Ya están de nuevo rondando las excavadoras por la Plaza de la Antigua. Albergábamos una remota esperanza de que León de la Riva hubiera desechado la opción de continuar con su empeño de construir un aparcamiento subterráneo junto a la Iglesia de la Antigua. Ilusos de nosotros... tendríamos que conocerlo después de tantos años. Esperemos que las excavaciones arqueológicas que se van a realizar en ese espacio proporcionen restos arqueológicos de la suficiente entidad como para que la Junta de Castilla y León vete la realización de la obra, si no el aparcamiento será un hecho, aunque luego vengan, una vez construido, sentencias contrarias al mismo. El mismo cuento de siempre… ya nos lo sabemos.
Pero León de la Riva no deja de sorprendernos: ahora plantea sacar adelante un viejo proyecto: reformar el Mercado del Val, lo que, en principio, no estaría mal de no ser por lo que supone esa actuación tal como él la plantea, puesto que las obras en ese edificio tienen importantes implicaciones para dos espacios: el del propio mercado y la Plaza de las Brígidas, pues es en esta última donde León de la Riva pretende instalar provisionalmente a los comerciantes del Val mientras dura la reforma.
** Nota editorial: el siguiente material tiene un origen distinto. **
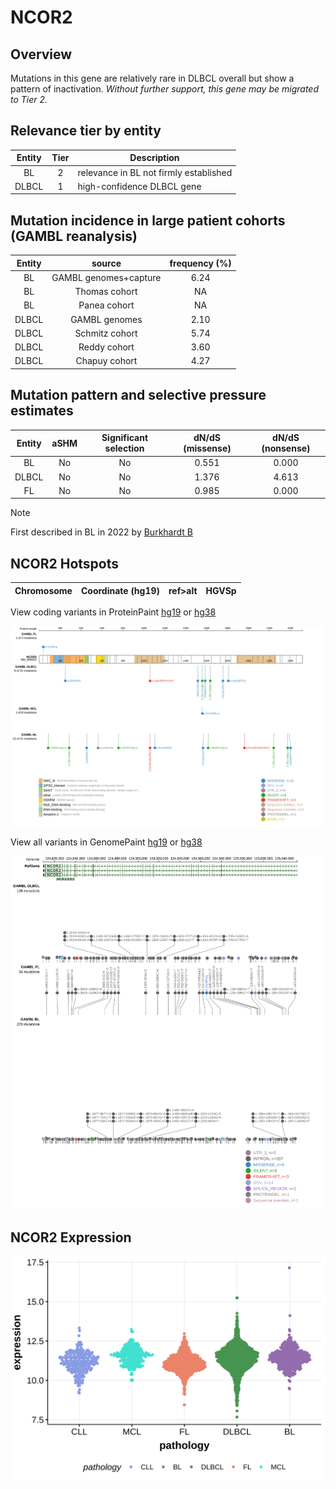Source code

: # NCOR2
## Overview
Mutations in this gene are relatively rare in DLBCL overall but show a pattern of inactivation. *Without further support, this gene may be migrated to Tier 2.*

## Relevance tier by entity

|Entity|Tier|Description                           |
|:------:|:----:|--------------------------------------|
|BL    |2   |relevance in BL not firmly established|
|DLBCL |1   |high-confidence DLBCL gene            |

## Mutation incidence in large patient cohorts (GAMBL reanalysis)

|Entity|source               |frequency (%)|
|:------:|:---------------------:|:-------------:|
|BL    |GAMBL genomes+capture|6.24         |
|BL    |Thomas cohort        |  NA         |
|BL    |Panea cohort         |  NA         |
|DLBCL |GAMBL genomes        |2.10         |
|DLBCL |Schmitz cohort       |5.74         |
|DLBCL |Reddy cohort         |3.60         |
|DLBCL |Chapuy cohort        |4.27         |

## Mutation pattern and selective pressure estimates

|Entity|aSHM|Significant selection|dN/dS (missense)|dN/dS (nonsense)|
|:------:|:----:|:---------------------:|:----------------:|:----------------:|
|BL    |No  |No                   |0.551           |0.000           |
|DLBCL |No  |No                   |1.376           |4.613           |
|FL    |No  |No                   |0.985           |0.000           |


> [!NOTE]
> First described in BL in 2022 by [Burkhardt B](https://pubmed.ncbi.nlm.nih.gov/35794096)


 ## NCOR2 Hotspots

| Chromosome |Coordinate (hg19) | ref>alt | HGVSp | 
 | :---:| :---: | :--: | :---: |

View coding variants in ProteinPaint [hg19](https://morinlab.github.io/LLMPP/GAMBL/NCOR2_protein.html)  or [hg38](https://morinlab.github.io/LLMPP/GAMBL/NCOR2_protein_hg38.html)

![image](images/proteinpaint/NCOR2_NM_006312.svg)

View all variants in GenomePaint [hg19](https://morinlab.github.io/LLMPP/GAMBL/NCOR2.html)  or [hg38](https://morinlab.github.io/LLMPP/GAMBL/NCOR2_hg38.html)

![image](images/proteinpaint/NCOR2.svg)

## NCOR2 Expression
![image](images/gene_expression/NCOR2_by_pathology.svg)

<!-- FLAGGED FOR TIER 2 -->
Y como quiera que para ello se necesita construir instalaciones –los propios locales de los vendedores‑ y acometidas de luz, agua… todo hace pensar que de la Plaza de las Brígidas desaparecerán los numerosos árboles que han crecido en ese lugar y que, desde años, suponen su principal seña de identidad. Ese motivo sería suficiente para que nos opusiéramos al traslado del Val a las Brígidas, pero se nos ocurren algunos más. En este sentido, quien pasee habitualmente por ella se habrá dado cuenta de que se trata de una zona densamente poblada, con viviendas en altura, lo que motiva que toda la plaza y su entorno esté ya saturada de coches aparcados. Si se desplaza allí a los comerciantes del Val, con sus vehículos profesionales, más los de quienes se acerquen a hacer sus compras, puede convertirse a las Brígidas en un pequeño infierno para los vecinos y en una ratonera para quienes circulen por allí con sus coches. Además, el coste que supondrá la instalación provisional del mercado, que por deseo de León de la Riva habremos de pagar de las arcas municipales, se nos antoja demasiado elevado para el fin que se persigue.
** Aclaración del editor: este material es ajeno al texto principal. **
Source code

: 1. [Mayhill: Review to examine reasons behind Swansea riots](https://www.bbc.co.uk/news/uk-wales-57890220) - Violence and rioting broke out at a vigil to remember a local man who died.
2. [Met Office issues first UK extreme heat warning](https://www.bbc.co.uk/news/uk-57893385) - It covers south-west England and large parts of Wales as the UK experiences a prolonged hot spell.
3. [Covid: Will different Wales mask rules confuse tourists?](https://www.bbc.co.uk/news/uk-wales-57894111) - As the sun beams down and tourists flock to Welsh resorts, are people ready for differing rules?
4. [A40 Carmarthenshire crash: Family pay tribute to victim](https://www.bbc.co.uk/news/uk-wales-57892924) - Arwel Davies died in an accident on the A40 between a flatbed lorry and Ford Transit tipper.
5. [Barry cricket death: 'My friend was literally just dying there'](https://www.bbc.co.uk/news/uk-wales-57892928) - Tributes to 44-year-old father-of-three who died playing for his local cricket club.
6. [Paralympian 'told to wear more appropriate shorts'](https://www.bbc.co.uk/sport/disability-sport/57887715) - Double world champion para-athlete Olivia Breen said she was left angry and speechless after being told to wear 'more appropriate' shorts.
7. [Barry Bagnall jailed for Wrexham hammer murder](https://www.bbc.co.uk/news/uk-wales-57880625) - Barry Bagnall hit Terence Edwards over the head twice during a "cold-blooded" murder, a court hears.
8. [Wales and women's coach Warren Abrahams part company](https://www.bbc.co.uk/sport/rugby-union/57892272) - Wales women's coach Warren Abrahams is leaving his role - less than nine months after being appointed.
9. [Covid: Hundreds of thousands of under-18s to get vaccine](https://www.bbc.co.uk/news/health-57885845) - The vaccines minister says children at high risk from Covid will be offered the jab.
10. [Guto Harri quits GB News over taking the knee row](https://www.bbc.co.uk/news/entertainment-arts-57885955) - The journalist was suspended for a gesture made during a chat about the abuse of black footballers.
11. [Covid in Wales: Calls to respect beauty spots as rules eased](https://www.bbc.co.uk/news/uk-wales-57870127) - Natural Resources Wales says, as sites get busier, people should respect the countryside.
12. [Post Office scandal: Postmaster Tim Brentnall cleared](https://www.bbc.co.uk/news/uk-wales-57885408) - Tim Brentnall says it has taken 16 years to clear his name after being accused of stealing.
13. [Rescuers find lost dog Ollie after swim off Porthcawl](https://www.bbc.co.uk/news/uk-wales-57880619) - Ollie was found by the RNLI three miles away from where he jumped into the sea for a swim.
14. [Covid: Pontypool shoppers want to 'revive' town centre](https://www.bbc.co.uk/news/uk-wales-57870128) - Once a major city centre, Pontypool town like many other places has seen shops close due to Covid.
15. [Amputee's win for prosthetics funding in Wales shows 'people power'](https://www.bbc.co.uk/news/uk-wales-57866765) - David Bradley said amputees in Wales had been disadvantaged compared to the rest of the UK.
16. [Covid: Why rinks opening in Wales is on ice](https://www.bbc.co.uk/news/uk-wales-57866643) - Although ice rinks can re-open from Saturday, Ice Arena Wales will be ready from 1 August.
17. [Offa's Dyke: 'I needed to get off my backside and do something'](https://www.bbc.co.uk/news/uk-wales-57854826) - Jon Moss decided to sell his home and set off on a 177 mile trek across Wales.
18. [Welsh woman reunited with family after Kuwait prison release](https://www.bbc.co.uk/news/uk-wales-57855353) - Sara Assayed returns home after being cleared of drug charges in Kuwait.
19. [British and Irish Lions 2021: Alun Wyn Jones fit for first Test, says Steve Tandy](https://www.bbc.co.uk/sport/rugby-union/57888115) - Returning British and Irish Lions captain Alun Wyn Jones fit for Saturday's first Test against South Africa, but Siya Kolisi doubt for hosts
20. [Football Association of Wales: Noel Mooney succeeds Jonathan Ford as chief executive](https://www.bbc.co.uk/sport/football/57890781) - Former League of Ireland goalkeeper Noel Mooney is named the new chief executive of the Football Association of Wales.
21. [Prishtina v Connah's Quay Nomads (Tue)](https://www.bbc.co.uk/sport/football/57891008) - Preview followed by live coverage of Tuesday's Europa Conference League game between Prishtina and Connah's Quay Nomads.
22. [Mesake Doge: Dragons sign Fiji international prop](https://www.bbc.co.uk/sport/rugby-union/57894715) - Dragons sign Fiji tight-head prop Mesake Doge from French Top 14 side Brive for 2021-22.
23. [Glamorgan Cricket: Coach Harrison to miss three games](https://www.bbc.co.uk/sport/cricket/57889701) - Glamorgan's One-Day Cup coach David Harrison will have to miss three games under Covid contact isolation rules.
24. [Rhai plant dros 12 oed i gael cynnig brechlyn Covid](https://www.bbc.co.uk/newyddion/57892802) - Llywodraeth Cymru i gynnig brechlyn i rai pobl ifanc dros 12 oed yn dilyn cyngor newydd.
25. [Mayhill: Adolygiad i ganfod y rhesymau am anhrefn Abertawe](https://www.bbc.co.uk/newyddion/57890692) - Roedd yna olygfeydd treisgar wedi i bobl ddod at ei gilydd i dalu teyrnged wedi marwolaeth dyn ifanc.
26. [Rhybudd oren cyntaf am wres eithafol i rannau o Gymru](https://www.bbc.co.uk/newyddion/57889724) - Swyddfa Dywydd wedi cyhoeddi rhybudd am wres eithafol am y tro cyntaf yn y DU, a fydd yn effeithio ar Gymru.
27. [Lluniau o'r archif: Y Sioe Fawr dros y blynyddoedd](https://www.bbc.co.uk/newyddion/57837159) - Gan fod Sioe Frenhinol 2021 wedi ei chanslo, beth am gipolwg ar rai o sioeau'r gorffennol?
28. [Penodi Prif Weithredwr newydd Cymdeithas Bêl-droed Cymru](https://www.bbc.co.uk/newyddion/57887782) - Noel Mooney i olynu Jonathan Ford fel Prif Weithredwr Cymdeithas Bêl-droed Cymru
En lo que atañe al propio mercado del Val el problema principal viene, como no podía ser de otra manera, por el empeño de León de la Riva por hacer un aparcamiento subterráneo bajo el edificio. Sí, otro más. No basta con que exista ya otro a dos minutos andando (Plaza Mayor) y uno más a cuatro minutos (Portugalete). El caso es seguir perforando la ciudad para atraer más tráfico al centro, especialmente en este caso por los ejes Macías Picavea – Conde Ansúrez – Francisco Zarandona y calle del Val, insuficientes en su tamaño para acoger un volumen de tráfico mayor al que ya reciben. Pero da lo mismo, si el Esgueva o la arqueología no lo impiden (ninguno de los dos han sido obstáculos por el momento en otros casos similares), León de la Riva colocará otra bandera en su mapa de aparcamientos subterráneos de la ciudad.
Por último, en esta nuestro quejo recorrido por diversas propuestas o actuaciones municipales en el casco histórico de Valladolid, no quisiera dejar de llamar la atención sobre otra más: la instalación de contenedores de basura enterrados en la Plaza del Ochavo que, a nuestro entender, afean uno de los espacios urbanos que, por su conocida importancia histórica, más deberían de cuidarse en nuestra ciudad. Una vez eliminados los andamios de la calle Platerías no es de recibo que se coloquen esos contenedores en ese lugar ¿quién autoriza su instalación? Se ha lucido.